Many Ways of Traveling in the City of New York

Categories
Special Collections > Keystone Slides
Type
tiff scanned file from original glass slide
Description
New York is the largest city in the United States and the second largest city in the world. London alone is larger, and even more this statement is now questioned. Within the city limits there live about 5,000,000 people. Perhaps another million live in nearby cities but come into New York every day to work. To carry these people back and forth is the city's biggest problem. This view shows many ways by which New Yorkers travel. The Sixth Avenue Elevated Railway is directly in the center of the view. You observe two crowded trains, one going north, the other, south. Besides the Sixth Avenue Elevated, there is one on the west side of the city an elevated system on Ninth Avenue.

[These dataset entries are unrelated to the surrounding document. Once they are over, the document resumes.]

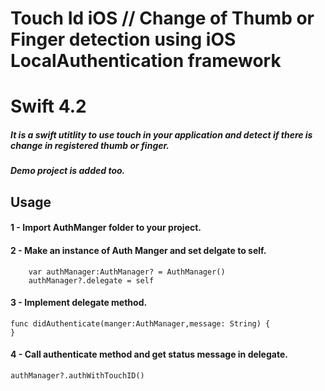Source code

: # Touch Id iOS // Change of Thumb or Finger detection using iOS LocalAuthentication framework
# Swift 4.2

##### It is a swift utitlity to use touch in your application and detect if there is change in registered thumb or finger.

##### Demo project is added too.

## Usage

#### 1 - Import AuthManger folder to your project.

#### 2 - Make an instance of Auth Manger and set delgate to self.
    
        var authManager:AuthManager? = AuthManager()
        authManager?.delegate = self
  
#### 3 - Implement delegate method.
    
    func didAuthenticate(manger:AuthManager,message: String) {
    }
    
#### 4 - Call authenticate method and get status message in delegate.

    authManager?.authWithTouchID()
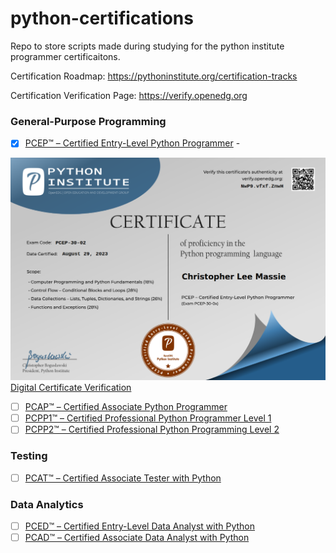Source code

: # python-certifications

Repo to store scripts made during studying for the python institute programmer certificaitons.

Certification Roadmap: https://pythoninstitute.org/certification-tracks

Certification Verification Page: https://verify.openedg.org

### General-Purpose Programming

- [x] [PCEP™ – Certified Entry-Level Python Programmer](https://pythoninstitute.org/pcep) - 

![Certificate](certificates/pcep/christopher_massie_pcep_cert.png)
[Digital Certificate Verification](https://verify.openedg.org/?id=NwP9.vfxf.ZnwH.)
      
- [ ] [PCAP™ – Certified Associate Python Programmer](https://pythoninstitute.org/pcap)
- [ ] [PCPP1™ – Certified Professional Python Programmer Level 1](https://pythoninstitute.org/pcpp1)
- [ ] [PCPP2™ – Certified Professional Python Programming Level 2](https://pythoninstitute.org/pcpp2)

### Testing

- [ ] [PCAT™ – Certified Associate Tester with Python](https://pythoninstitute.org/pcat)

### Data Analytics

- [ ] [PCED™ – Certified Entry-Level Data Analyst with Python](https://pythoninstitute.org/pced)
- [ ] [PCAD™ – Certified Associate Data Analyst with Python](https://pythoninstitute.org/pcad)

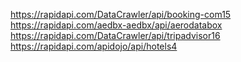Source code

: https://rapidapi.com/DataCrawler/api/booking-com15
https://rapidapi.com/aedbx-aedbx/api/aerodatabox
https://rapidapi.com/DataCrawler/api/tripadvisor16
https://rapidapi.com/apidojo/api/hotels4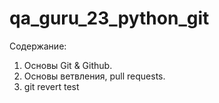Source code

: # qa_guru_23_python_git
Содержание:
1. Основы Git & Github.
2. Основы ветвления, pull requests.
3. git revert test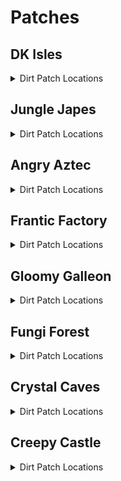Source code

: # Patches 

## DK Isles
<details>
<summary>Dirt Patch Locations</summary>

| Map | Name | Logic |
| --- | ---- | ----- |
| Isles | On Aztec Building |  | 
| Isles | Under Caves Lobby Entrance |  | 
| Isles | Front of Fungi Building |  | 
| Training Grounds | Banana Hoard | (l.vines or l.CanMoonkick()) | 
| Training Grounds | Training Grounds Rear Tunnel |  | 
| KLumsy | Back of Prison |  | 
| Creepy Castle Lobby | Castle Lobby | ((l.chunky and l.balloon and l.islanky and l.barrels) or l.CanMoonkick() or (l.advanced_platforming and l.istiny and l.twirl and l.settings.krusha_kong != Kongs.tiny)) | 
| Isles | Isles Boulders |  | 
| Isles | Behind BFI |  | 
| Isles | Back of Kroc Isle (Lower) |  | 
| Isles | Back of Kroc Isle (Middle) |  | 
| Isles | Kroc Isle Left Arm |  | 
| Isles | In Fungi Boulder | (l.settings.open_lobbies or Events.GalleonKeyTurnedIn in l.Events or l.phasewalk) | 
| Isles | Behind Fungi Building |  | 
| Isles | Behind Aztec Building |  | 
| Banana Fairy Room | Banana Fairy Room: Behind Fairy Chair |  | 
| Banana Fairy Room | Behind the Rareware Door |  | 
| KLumsy | Under K. Lumsy | (l.CanAccessKRool() or l.phasewalk) | 
| Hideout Helm Lobby | Hideout Helm Lobby: Next to Tag Barrel |  | 
| Hideout Helm Lobby | Hideout Helm Lobby: Blueprint Platform | ((l.coconut and l.scope) or (l.twirl and l.istiny and l.advanced_platforming)) | 
| Jungle Japes Lobby | Jungle Japes Lobby: Near Tag Barrel |  | 
| Angry Aztec Lobby | Angry Aztec Lobby: Behind Feather Door | l.feather | 
| Frantic Factory Lobby | Frantic Factory Lobby: High Platform | ((l.grab and l.isdonkey) or l.CanMoonkick() or (l.advanced_platforming and (l.isdiddy or l.istiny or l.ischunky))) | 
| Gloomy Galleon Lobby | Gloomy Galleon Lobby: Behind Mini Monkey Gate | ((l.mini and l.CanSlamSwitch(Levels.GloomyGalleon, 2) and l.istiny and l.chunky and l.swim) or l.CanPhaseswim()) | 
| Fungi Forest Lobby | Fungi Forest Lobby: On Tag Crate |  | 
| Crystal Caves Lobby | Crystal Caves Lobby: On the Lava | ((l.punch and l.strongKong and l.isdonkey) or l.phasewalk or l.ledgeclip) | 
| Creepy Castle Lobby | Creepy Castle Lobby: Behind the entrance |  | 
| Isles Snide Room | Next to Snides |  | 
| Training Grounds | Training Grounds: On the entrance hill | ((l.twirl and l.istiny) or (l.advanced_platforming and l.isdonkey and l.settings.krusha_kong != Kongs.donkey)) | 
| Training Grounds | Training Grounds: On the rear hill |  | 
| Treehouse | Back of the treehouse |  | 
</details>

## Jungle Japes
<details>
<summary>Dirt Patch Locations</summary>

| Map | Name | Logic |
| --- | ---- | ----- |
| Jungle Japes | On Painting Hill | ((l.handstand and l.islanky) or (l.twirl and l.istiny) or l.CanMoonkick() or ((l.phasewalk or l.generalclips) and (l.istiny or l.isdiddy))) | 
| Jungle Japes | Inside Diddy's Cavern |  | 
| Jungle Japes | Near Cannon to Diddy-freeing cage |  | 
| Jungle Japes | Near the Vine Pit |  | 
| Jungle Japes | On the useless Lanky ramp | (l.handstand and l.islanky) | 
| Jungle Japes | Cranky-tunnel Crossing |  | 
| Jungle Japes | Directly behind Cranky |  | 
| Jungle Japes | Next to topright's hut |  | 
| Jungle Japes | Behind Chunky Boulder |  | 
| Jungle Japes | Inside the first tunnel - later half |  | 
| Jungle Japes | Next to level entrance |  | 
| Jungle Japes | Next to first tunnel entrance |  | 
| Jungle Japes | Behind Diddy's Mountain |  | 
</details>

## Angry Aztec
<details>
<summary>Dirt Patch Locations</summary>

| Map | Name | Logic |
| --- | ---- | ----- |
| Angry Aztec | Oasis |  | 
| Aztec Chunky5DTemple | Chunky 5DT | ((l.pineapple and l.ischunky) or l.phasewalk) | 
| Angry Aztec | Behind Chunky Cage |  | 
| Angry Aztec | Entrance tunnel - near DK door |  | 
| Angry Aztec | Next to Tiny Temple - left |  | 
| Angry Aztec | Next to Tiny Temple - right |  | 
| Angry Aztec | Behind Llama Cage |  | 
| Aztec Tiny Temple | Tiny Temple: Main room back-left |  | 
| Aztec Tiny Temple | Tiny Temple: Next to Tiny cage |  | 
| Angry Aztec | Next to Llama Temple |  | 
| Angry Aztec | Next to Snide |  | 
| Angry Aztec | Behind Gong-tower |  | 
| Angry Aztec | Left of Gong-tower |  | 
| Aztec Llama Temple | Llama Temple: Next to Llama Left |  | 
| Aztec Llama Temple | Llama Temple: Next to Llama Right |  | 
</details>

## Frantic Factory
<details>
<summary>Dirt Patch Locations</summary>

| Map | Name | Logic |
| --- | ---- | ----- |
| Frantic Factory | Dark Room | ((l.punch and l.chunky) or l.phasewalk) | 
| Frantic Factory | Middle of Entrance Room |  | 
| Frantic Factory | Clock-in room left |  | 
| Frantic Factory | Clock-in room right |  | 
| Frantic Factory | Halfway the hatch near entrance - next to the window |  | 
| Frantic Factory | Tunnel to production room |  | 
| Frantic Factory | Next to DK Arcade |  | 
| Frantic Factory | Near Snide |  | 
| Frantic Factory | On Diddy's Block Tower | (l.spring or l.CanMoonkick()) | 
| Frantic Factory | In Lanky's Piano Room | ((l.trombone and l.islanky) or l.CanAccessRNDRoom()) | 
| Frantic Factory | In Diddy's Pincode enemies room | ((l.guitar and l.isdiddy) or l.CanAccessRNDRoom()) | 
| Frantic Factory | In front of Chunky's toy boss room | ((l.punch and l.ischunky) or l.CanAccessRNDRoom()) | 
| Frantic Factory | Near Funky |  | 
| Frantic Factory | Tiny race entry area | ((l.mini and l.istiny) or l.phasewalk) | 
| Frantic Factory | R and D lever room - by Tiny's barrel |  | 
</details>

## Gloomy Galleon
<details>
<summary>Dirt Patch Locations</summary>

| Map | Name | Logic |
| --- | ---- | ----- |
| Galleon Lighthouse | Lighthouse: Interior Rear |  | 
| Gloomy Galleon | On the ship near Cranky |  | 
| Gloomy Galleon | Next to cannon in cannonball room | l.CanGetOnCannonGamePlatform() | 
| Gloomy Galleon | Entrance tunnel - under tag barrel |  | 
| Gloomy Galleon | Next to Lighthouse ladder |  | 
| Galleon Lighthouse | Lighthouse: Behind Whomp's Fortress floor 2 |  | 
| Galleon Lighthouse | Lighthouse: On top of Whomp's Fortress |  | 
| Galleon Sick Bay | Sick Bay: Chunky ship entrance |  | 
| Galleon Sick Bay | Sick Bay: Chunky ship - back left corner |  | 
| Galleon Sick Bay | Sick Bay: Chunky ship - behind the non-alcoholic tower | ((l.punch and l.ischunky) or l.phasewalk) | 
| Gloomy Galleon | Next to Cannonball - in front | l.CanGetOnCannonGamePlatform() | 
| Gloomy Galleon | Next to Cannonball - behind | l.CanGetOnCannonGamePlatform() | 
| Gloomy Galleon | Behind Chunky's Big GB Chest |  | 
| Gloomy Galleon | Behind the ship you shoot onto with the cannon |  | 
| Gloomy Galleon | In front of Cranky |  | 
</details>

## Fungi Forest
<details>
<summary>Dirt Patch Locations</summary>

| Map | Name | Logic |
| --- | ---- | ----- |
| Fungi Forest | Beanstalk |  | 
| Fungi Forest | Mill Grass |  | 
| Fungi Forest | Top of Owl Tree | ((l.jetpack and l.isdiddy) or l.CanMoonkick()) | 
| Fungi Forest | Near Baboon Blast |  | 
| Fungi Forest | Under the Owl Tree |  | 
| Fungi Forest | Next to Rabbit's house |  | 
| Forest Mill Front | near DK's levers |  | 
| Forest Mill Back | Mill Back: near Chunky's coins |  | 
| Fungi Forest | Next to Diddy Pad |  | 
| Forest Thornvine Barn | Thornvine Barn: Next to ladder |  | 
| Forest Giant Mushroom | Giant Mushroom: Next to a cannon | ((l.istiny and l.twirl) or (l.isdonkey and l.settings.krusha_kong != Kongs.donkey)) | 
| Forest Giant Mushroom | Giant Mushroom: Next to the cannon below the night door |  | 
| Fungi Forest | Next to Crusher Output |  | 
| Fungi Forest | On the Tomato Field |  | 
| Fungi Forest | Near Funky with the fenced in Chunky coins | (l.TimeAccess(Regions.WormArea, Time.Night)) | 
</details>

## Crystal Caves
<details>
<summary>Dirt Patch Locations</summary>

| Map | Name | Logic |
| --- | ---- | ----- |
| Crystal Caves | Giant Kosha Room |  | 
| Crystal Caves | Near lanky's 1DC - lower |  | 
| Crystal Caves | Near Funky under Diddy's barrel |  | 
| Crystal Caves | Near Diddy's top 5D Cabin door |  | 
| Crystal Caves | Near Tag barrel at 5D Cabin |  | 
| Crystal Caves | Next to Ice Castle |  | 
| Crystal Caves | Next to Lanky's 1DC - upper |  | 
| Crystal Caves | Next to Donkey's 1DC - left |  | 
| Caves Frozen Castle | Frozen Castle: Next to Slam Puzzle - left |  | 
| Caves Frozen Castle | Frozen Castle: Next to Slam Puzzle - right |  | 
| Crystal Caves | On top of the Igloo |  | 
| Crystal Caves | Under tag barrel near igloo |  | 
| Crystal Caves | Near Primate Punch wall opposite cranky |  | 
| Crystal Caves | Near Primate Punch wall near entrance |  | 
| Crystal Caves | Near Primate Punch wall near snide |  | 
</details>

## Creepy Castle
<details>
<summary>Dirt Patch Locations</summary>

| Map | Name | Logic |
| --- | ---- | ----- |
| Creepy Castle | Top of Castle near shop |  | 
| Creepy Castle | Near the Catacombs Door |  | 
| Creepy Castle | Upper Gravestone |  | 
| Creepy Castle | Top of Castle near fence |  | 
| Castle Ballroom | Ballroom - Back Left |  | 
| Castle Ballroom | Ballroom - Back Right |  | 
| Castle Museum | Museum - Pillar Front | ((l.monkeyport and l.istiny) or l.phasewalk) | 
| Castle Museum | Museum - Pillar Back Right | ((l.monkeyport and l.istiny) or l.phasewalk) | 
| Castle Museum | Museum - Pillar Back Left | ((l.monkeyport and l.istiny) or l.phasewalk) | 
| Creepy Castle | Next to Greenhouse |  | 
| Castle Crypt | 3Kong crypt entrance |  | 
| Castle Mausoleum | 2kong crypt entrance |  | 
| Creepy Castle | Between the catacombs door and Tiny Kasplat |  | 
| Creepy Castle | Next to the Drawing Drawbridge |  | 
| Creepy Castle | Next to Lanky coin tree (near catacombs door) |  | 
| Castle Dungeon | Dungeon: Under the chunky balloon without coins | ((l.punch and l.ischunky) or l.phasewalk) | 
</details>

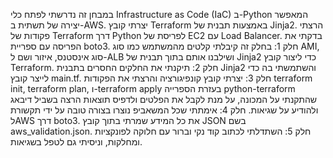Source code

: 
במבחן זה נדרשתי לפתח כלי Infrastructure as Code (IaC) ב-Python המאפשר יצירה של תשתית ב-AWS.
יצרתי קובץ Terraform באמצעות תבנית של Jinja2.
הרצתי פקודות של Terraform דרך Python לפריסת של EC2 עם Load Balancer.
בדקתי את הפריסה עם ספריית boto3.
חלק 1:
בחלק זה קיבלתי קלטים מהמשתמש כמו סוג AMI, סוג אינסטנס, איזור ושם ל-ALB ושילבנו אותם בתוך תבנית של Jinja2 כדי ליצור קובץ Terraform.
חלק 2:
תיקנתי את החלקים החסרים בתבנית Jinja2 והשתמשתי בה כדי לייצר קובץ main.tf.
חלק 3:
יצרתי קובץ קונפיגורציה והרצתי את הפקודות terraform init, terraform plan, ו-terraform apply בעזרת הספרייה python-terraform שהתקנתי על המכונה, על מנת לקבל את הפלטים ולדפיס תוצאות הרצה בשביל דיבאג ולהודיע על שגיאות.
חלק 4:
אימתתי שכל המשאביפ נוצרו בצורה טובה על ידי תקשורת לAWS דרך boto3.
את כל המידע שמרתי בתוך קובץ JSON בשם aws_validation.json.
חלק 5: 
השתדלתי לכתוב קוד נקי וברור עם חלוקה לפונקציות ומחלקות, וניסיתי גם לטפל בשגיאות.

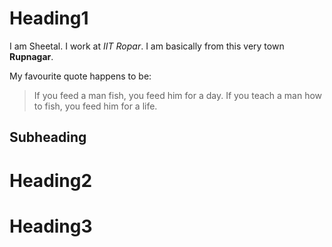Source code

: # Heading1

I am Sheetal. I work at _IIT Ropar_. I am basically from this very town **Rupnagar**.

My favourite quote happens to be:

>If you feed a man fish, you feed him for a day. If you teach a man how to fish, you feed him for a life.

## Subheading

# Heading2


# Heading3
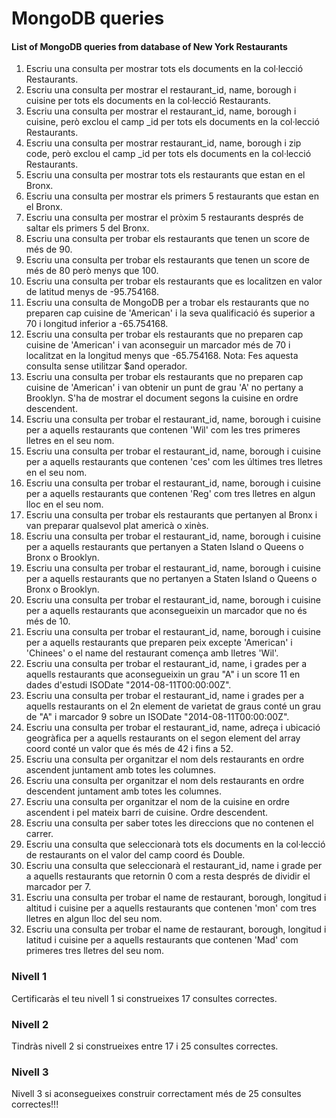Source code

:# MongoDB queries

#### List of MongoDB queries from database of New York Restaurants

1. Escriu una consulta per mostrar tots els documents en la col·lecció Restaurants.
2. Escriu una consulta per mostrar el restaurant_id, name, borough i cuisine per tots els documents en la col·lecció Restaurants.
3. Escriu una consulta per mostrar el restaurant_id, name, borough i cuisine, però exclou el camp _id per tots els documents en la col·lecció Restaurants.
4. Escriu una consulta per mostrar restaurant_id, name, borough i zip code, però exclou el camp _id per tots els documents en la col·lecció Restaurants.
5. Escriu una consulta per mostrar tots els restaurants que estan en el Bronx.
6. Escriu una consulta per mostrar els primers 5 restaurants que estan en el Bronx.
7. Escriu una consulta per mostrar el pròxim 5 restaurants després de saltar els primers 5 del Bronx.
8. Escriu una consulta per trobar els restaurants que tenen un score de més de 90.
9. Escriu una consulta per trobar els restaurants que tenen un score de més de 80 però menys que 100.
10. Escriu una consulta per trobar els restaurants que es localitzen en valor de latitud menys de -95.754168.
11. Escriu una consulta de MongoDB per a trobar els restaurants que no preparen cap cuisine de 'American' i la seva qualificació és superior a 70 i longitud inferior a -65.754168.
12. Escriu una consulta per trobar els restaurants que no preparen cap cuisine de 'American' i van aconseguir un marcador més de 70 i localitzat en la longitud menys que -65.754168. Nota: Fes aquesta consulta sense utilitzar $and operador.
13. Escriu una consulta per trobar els restaurants que no preparen cap cuisine de 'American' i van obtenir un punt de grau 'A' no pertany a Brooklyn. S'ha de mostrar el document segons la cuisine en ordre descendent.
14. Escriu una consulta per trobar el restaurant_id, name, borough i cuisine per a aquells restaurants que contenen 'Wil' com les tres primeres lletres en el seu nom.
15. Escriu una consulta per trobar el restaurant_id, name, borough i cuisine per a aquells restaurants que contenen 'ces' com les últimes tres lletres en el seu nom.
16. Escriu una consulta per trobar el restaurant_id, name, borough i cuisine per a aquells restaurants que contenen 'Reg' com tres lletres en algun lloc en el seu nom.
17. Escriu una consulta per trobar els restaurants que pertanyen al Bronx i van preparar qualsevol plat americà o xinès.
18. Escriu una consulta per trobar el restaurant_id, name, borough i cuisine per a aquells restaurants que pertanyen a Staten Island o Queens o Bronx o Brooklyn.
19. Escriu una consulta per trobar el restaurant_id, name, borough i cuisine per a aquells restaurants que no pertanyen a Staten Island o Queens o Bronx o Brooklyn.
20. Escriu una consulta per trobar el restaurant_id, name, borough i cuisine per a aquells restaurants que aconsegueixin un marcador que no és més de 10.
21. Escriu una consulta per trobar el restaurant_id, name, borough i cuisine per a aquells restaurants que preparen peix excepte 'American' i 'Chinees' o el name del restaurant comença amb lletres 'Wil'.
22. Escriu una consulta per trobar el restaurant_id, name, i grades per a aquells restaurants que aconsegueixin un grau "A" i un score 11 en dades d'estudi ISODate "2014-08-11T00:00:00Z".
23. Escriu una consulta per trobar el restaurant_id, name i grades per a aquells restaurants on el 2n element de varietat de graus conté un grau de "A" i marcador 9 sobre un ISODate "2014-08-11T00:00:00Z".
24. Escriu una consulta per trobar el restaurant_id, name, adreça i ubicació geogràfica per a aquells restaurants on el segon element del array coord conté un valor que és més de 42 i fins a 52.
25. Escriu una consulta per organitzar el nom dels restaurants en ordre ascendent juntament amb totes les columnes.
26. Escriu una consulta per organitzar el nom dels restaurants en ordre descendent juntament amb totes les columnes.
27. Escriu una consulta per organitzar el nom de la cuisine en ordre ascendent i pel mateix barri de cuisine. Ordre descendent.
28. Escriu una consulta per saber totes les direccions que no contenen el carrer.
29. Escriu una consulta que seleccionarà tots els documents en la col·lecció de restaurants on el valor del camp coord és Double.
30. Escriu una consulta que seleccionarà el restaurant_id, name i grade per a aquells restaurants que retornin 0 com a resta després de dividir el marcador per 7.
31. Escriu una consulta per trobar el name de restaurant, borough, longitud i altitud i cuisine per a aquells restaurants que contenen 'mon' com tres lletres en algun lloc del seu nom.
32. Escriu una consulta per trobar el name de restaurant, borough, longitud i latitud i cuisine per a aquells restaurants que contenen 'Mad' com primeres tres lletres del seu nom.

### Nivell 1

Certificaràs el teu nivell 1 si construeixes 17 consultes correctes.

### Nivell 2

Tindràs nivell 2 si construeixes entre 17 i 25 consultes correctes.

### Nivell 3

Nivell 3 si aconsegueixes construir correctament més de 25 consultes correctes!!!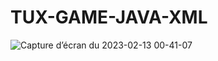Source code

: # TUX-GAME-JAVA-XML



![Capture d’écran du 2023-02-13 00-41-07](https://user-images.githubusercontent.com/92935063/218344254-34422336-4e5f-45c5-888d-b29f90343c91.png)
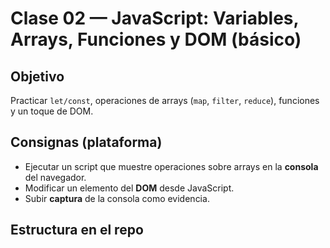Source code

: # Clase 02 — JavaScript: Variables, Arrays, Funciones y DOM (básico)

## Objetivo
Practicar `let/const`, operaciones de arrays (`map`, `filter`, `reduce`), funciones y un toque de DOM.

## Consignas (plataforma)
- Ejecutar un script que muestre operaciones sobre arrays en la **consola** del navegador.
- Modificar un elemento del **DOM** desde JavaScript.
- Subir **captura** de la consola como evidencia.

## Estructura en el repo
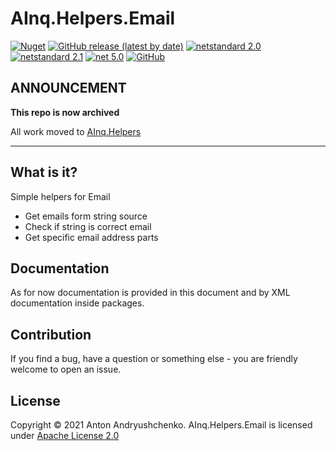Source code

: # AInq.Helpers.Email

[![Nuget](https://img.shields.io/nuget/v/AInq.Helpers.Email)](https://www.nuget.org/packages/AInq.Helpers.Email/) [![GitHub release (latest by date)](https://img.shields.io/github/v/release/andryushchenko/AInq.Helpers.Email)](https://github.com/andryushchenko/AInq.Helpers.Email/releases) [![netstandard 2.0](https://img.shields.io/badge/netstandard-2.0-blue.svg)](https://docs.microsoft.com/en-us/dotnet/standard/net-standard) [![netstandard 2.1](https://img.shields.io/badge/netstandard-2.1-blue.svg)](https://docs.microsoft.com/en-us/dotnet/standard/net-standard) [![net 5.0](https://img.shields.io/badge/net-5.0-blue.svg)](https://dotnet.microsoft.com/learn/dotnet/what-is-dotnet) [![GitHub](https://img.shields.io/github/license/andryushchenko/AInq.Helpers.Email)](LICENSE)

## ANNOUNCEMENT

**This repo is now archived**

All work moved to [AInq.Helpers](https://github.com/andryushchenko/AInq.Helpers) 

---

## What is it?

Simple helpers for Email

- Get emails form string source
- Check if string is correct email 
- Get specific email address parts

## Documentation

As for now documentation is provided in this document and by XML documentation inside packages.

## Contribution

If you find a bug, have a question or something else - you are friendly welcome to open an issue.

## License
Copyright © 2021 Anton Andryushchenko. AInq.Helpers.Email is licensed under [Apache License 2.0](LICENSE)
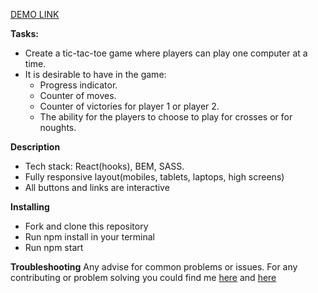 [DEMO LINK](https://KirillLutsenko.github.io/tic-tac-toe/)

**Tasks:** 

- Create a tic-tac-toe game where players can play one computer at a time.
- It is desirable to have in the game:
  - Progress indicator.
  - Counter of moves.
  - Counter of victories for player 1 or player 2.
  - The ability for the players to choose to play for crosses or for noughts.


**Description**
- Tech stack: React(hooks), BEM, SASS.
- Fully responsive layout(mobiles, tablets, laptops, high screens)
- All buttons and links are interactive

**Installing**
- Fork and clone this repository
- Run npm install in your terminal
- Run npm start

**Troubleshooting**
Any advise for common problems or issues. For any contributing or problem solving you could find me [here](https://www.linkedin.com/in/kirill-lutsenko-1ab7621bb/) and [here](https://join.skype.com/invite/pmxOlX8nMhpq)
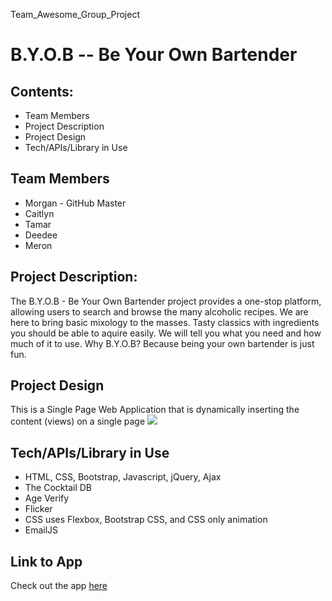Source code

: Team_Awesome_Group_Project

# B.Y.O.B -- Be Your Own Bartender

## Contents:
- Team Members
- Project Description
- Project Design
- Tech/APIs/Library in Use

## Team Members
- Morgan  - GitHub Master
- Caitlyn
- Tamar
- Deedee
- Meron

## Project Description:
The B.Y.O.B - Be Your Own Bartender project provides a one-stop platform, allowing users to search and browse the many alcoholic recipes. We are here to bring basic mixology to the masses.  Tasty classics with ingredients you should be able to aquire easily. We will tell you what you need and how much of it to use.
Why B.Y.O.B? Because being your own bartender is just fun.

## Project Design
This is a Single Page Web Application that is dynamically inserting the content (views) on a single page
![](images/byob-screenshot.png)

## Tech/APIs/Library in Use
- HTML, CSS, Bootstrap, Javascript, jQuery, Ajax 
- The Cocktail DB 
- Age Verify
- Flicker
- CSS uses Flexbox, Bootstrap CSS, and CSS only animation
- EmailJS

## Link to App

Check out the app [here](https://mischegoss.github.io/Group-Router/)
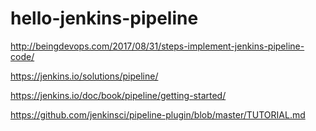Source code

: # hello-jenkins-pipeline
http://beingdevops.com/2017/08/31/steps-implement-jenkins-pipeline-code/

https://jenkins.io/solutions/pipeline/

https://jenkins.io/doc/book/pipeline/getting-started/

https://github.com/jenkinsci/pipeline-plugin/blob/master/TUTORIAL.md
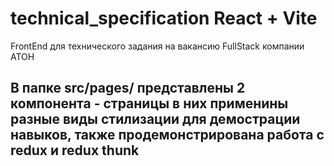 # technical_specification React + Vite
FrontEnd для технического задания на вакансию FullStack компании ATOH
## В папке src/pages/ представлены 2 компонента - страницы в них применины разные виды стилизации для демострации навыков, также продемонстрирована работа с redux и redux thunk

On the east side of the city there are two other main lines. Two types of surface cars are shown. Surface cars run on all the chief avenues running north and south, with the exception of Fifth avenue. In all, there are 17 surface lines running north and south. To bind this system together there are 22 cross-town lines. In the immediate foreground is an entrance into the subway. No city in the world has such a system of subways as has New York. When the entire system, as planned, is completed, together with its elevated railroad connections, this Rapid Transit System will cover nearly 630 miles, and will have cost about $350,000,000. Subways run under East River, connecting Brooklyn and Manhattan. The subway railroad trains carry nearly 1,000,000 people daily. The Hudson Tubes, an independent subway system, extend a fourth of the length of Manhattan Island, and then go under the Hudson River to Hoboken, Jersey City, and Newark. Keystone ID: 16751 Note: All titles, descriptions, and location coordinates are from the original Keystone Slide documentation as supplied by the Keystone View Company. No text has been edited or changed.